I recognise the issue raised in the amendment. The most transformational scientific research, of the kind that will be pursued by ARIA, is likely to have a wide range of potential technological applications, across different areas. Such research may prompt new ethical debates, such as those that we are already having about AI and robotics. The Government welcome lively, open and democratic public and parliamentary debate on the roles that new technologies play in our lives, and I do not think that that is something we should shy away from. However, I assure the hon. Gentleman that ARIA will operate in line with the law that already governs issues of research ethics, such as the use of animals in research. ARIA will not be given special dispensation to fund research that is not considered appropriate elsewhere.

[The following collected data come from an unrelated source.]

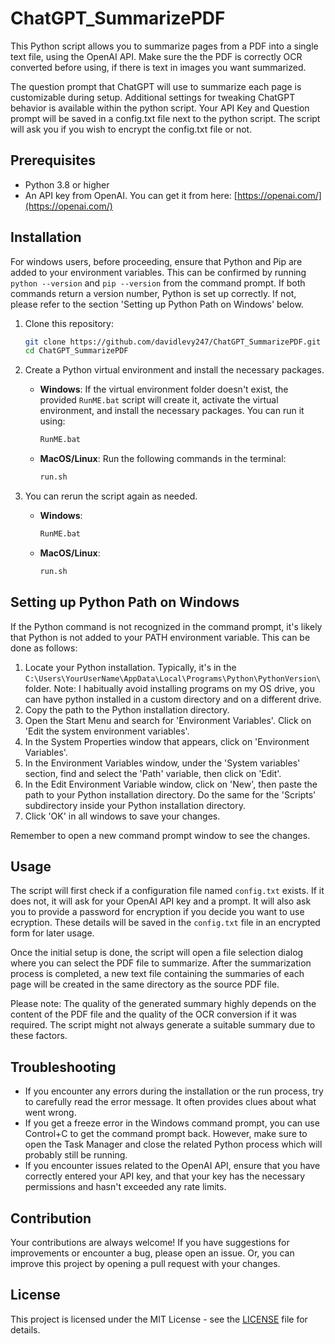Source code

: # ChatGPT_SummarizePDF

This Python script allows you to summarize pages from a PDF into a single text file, using the OpenAI API. 
Make sure the the PDF is correctly OCR converted before using, if there is text in images you want summarized.

The question prompt that ChatGPT will use to summarize each page is customizable during setup.
Additional settings for tweaking ChatGPT behavior is available within the python script.
Your API Key and Question prompt will be saved in a config.txt file next to the python script.
The script will ask you if you wish to encrypt the config.txt file or not.

## Prerequisites

- Python 3.8 or higher
- An API key from OpenAI. You can get it from here: [https://openai.com/](https://openai.com/)

## Installation

For windows users, before proceeding, ensure that Python and Pip are added to your environment variables. This can be confirmed by running `python --version` and `pip --version` from the command prompt. If both commands return a version number, Python is set up correctly. If not, please refer to the section 'Setting up Python Path on Windows' below.

1. Clone this repository:
    ```sh
    git clone https://github.com/davidlevy247/ChatGPT_SummarizePDF.git
    cd ChatGPT_SummarizePDF
    ```

2. Create a Python virtual environment and install the necessary packages. 

    - **Windows**:
        If the virtual environment folder doesn't exist, the provided `RunME.bat` script will create it, activate the virtual environment, and install the necessary packages. You can run it using:
        ```sh
        RunME.bat
        ```
    - **MacOS/Linux**:
        Run the following commands in the terminal:
        ```sh
        run.sh
        ```

3. You can rerun the script again as needed. 
    - **Windows**:
        ```sh
        RunME.bat
        ```
    - **MacOS/Linux**:
        ```sh
        run.sh
        ```

## Setting up Python Path on Windows

If the Python command is not recognized in the command prompt, it's likely that Python is not added to your PATH environment variable. This can be done as follows:

1. Locate your Python installation. Typically, it's in the `C:\Users\YourUserName\AppData\Local\Programs\Python\PythonVersion\` folder. Note: I habitually avoid installing programs on my OS drive, you can have python installed in a custom directory and on a different drive.
2. Copy the path to the Python installation directory.
3. Open the Start Menu and search for 'Environment Variables'. Click on 'Edit the system environment variables'.
4. In the System Properties window that appears, click on 'Environment Variables'.
5. In the Environment Variables window, under the 'System variables' section, find and select the 'Path' variable, then click on 'Edit'.
6. In the Edit Environment Variable window, click on 'New', then paste the path to your Python installation directory. Do the same for the 'Scripts' subdirectory inside your Python installation directory.
7. Click 'OK' in all windows to save your changes.

Remember to open a new command prompt window to see the changes.

## Usage

The script will first check if a configuration file named `config.txt` exists. If it does not, it will ask for your OpenAI API key and a prompt. It will also ask you to provide a password for encryption if you decide you want to use ecryption. These details will be saved in the `config.txt` file in an encrypted form for later usage.

Once the initial setup is done, the script will open a file selection dialog where you can select the PDF file to summarize. After the summarization process is completed, a new text file containing the summaries of each page will be created in the same directory as the source PDF file.

Please note: The quality of the generated summary highly depends on the content of the PDF file and the quality of the OCR conversion if it was required. The script might not always generate a suitable summary due to these factors.

## Troubleshooting

- If you encounter any errors during the installation or the run process, try to carefully read the error message. It often provides clues about what went wrong.
- If you get a freeze error in the Windows command prompt, you can use Control+C to get the command prompt back. However, make sure to open the Task Manager and close the related Python process which will probably still be running.
- If you encounter issues related to the OpenAI API, ensure that you have correctly entered your API key, and that your key has the necessary permissions and hasn't exceeded any rate limits.

## Contribution

Your contributions are always welcome! If you have suggestions for improvements or encounter a bug, please open an issue. Or, you can improve this project by opening a pull request with your changes.

## License

This project is licensed under the MIT License - see the [LICENSE](LICENSE) file for details.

I draw attention to the fact that there is no specific legislative requirement placed on UKRI, a much larger-scale funder, with respect to issues of research ethics. For ARIA the Government would be able to intervene in exceptional circumstances through the national security provision in clause 4 of the Bill, as we have already discussed.
I understand what the Minister says about the fact that there is no such provision for UKRI. However, perhaps if was being set up now, we would suggest that there should be. For her information, the Scottish National Investment Bank has a clause almost identical to new clause 4, on ethical investment. We believe that if the Scottish National Investment Bank can operate on that basis, ARIA should have no problem doing so. I understand exactly what she says about the debates that are happening, but that is why it is even more important for ARIA to sign up to some kind of code of ethics that we can all scrutinise.
To reiterate our viewpoint, the Government would be able to intervene in exceptional circumstances through the national security provision in clause 4, which we have already discussed, and by introducing powers on the grounds of conflict of interest and appointing a new chair or new non-executive directors. More broadly, in working with relevant Government institutions, special attention will be paid to ensuring that ethical questions generated by research are thoroughly explored and that we strike an appropriate balance between innovation and caution.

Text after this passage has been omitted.